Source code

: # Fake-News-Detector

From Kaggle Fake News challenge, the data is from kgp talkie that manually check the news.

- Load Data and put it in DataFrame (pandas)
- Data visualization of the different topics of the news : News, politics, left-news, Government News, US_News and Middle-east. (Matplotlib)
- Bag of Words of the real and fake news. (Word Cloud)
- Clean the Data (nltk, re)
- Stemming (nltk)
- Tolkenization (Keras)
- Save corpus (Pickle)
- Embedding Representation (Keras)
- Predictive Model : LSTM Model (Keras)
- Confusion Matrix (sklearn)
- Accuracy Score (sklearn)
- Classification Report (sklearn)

════

| Task instructions |
Print out all of the records above, word for word.

| Output for this exercise |
Source code

: # Fake-News-Detector

From Kaggle Fake News challenge, the data is from kgp talkie that manually check the news.

- Load Data and put it in DataFrame (pandas)
- Data visualization of the different topics of the news : News, politics, left-news, Government News, US_News and Middle-east. (Matplotlib)
- Bag of Words of the real and fake news. (Word Cloud)
- Clean the Data (nltk, re)
- Stemming (nltk)
- Tolkenization (Keras)
- Save corpus (Pickle)
- Embedding Representation (Keras)
- Predictive Model : LSTM Model (Keras)
- Confusion Matrix (sklearn)
- Accuracy Score (sklearn)
- Classification Report (sklearn)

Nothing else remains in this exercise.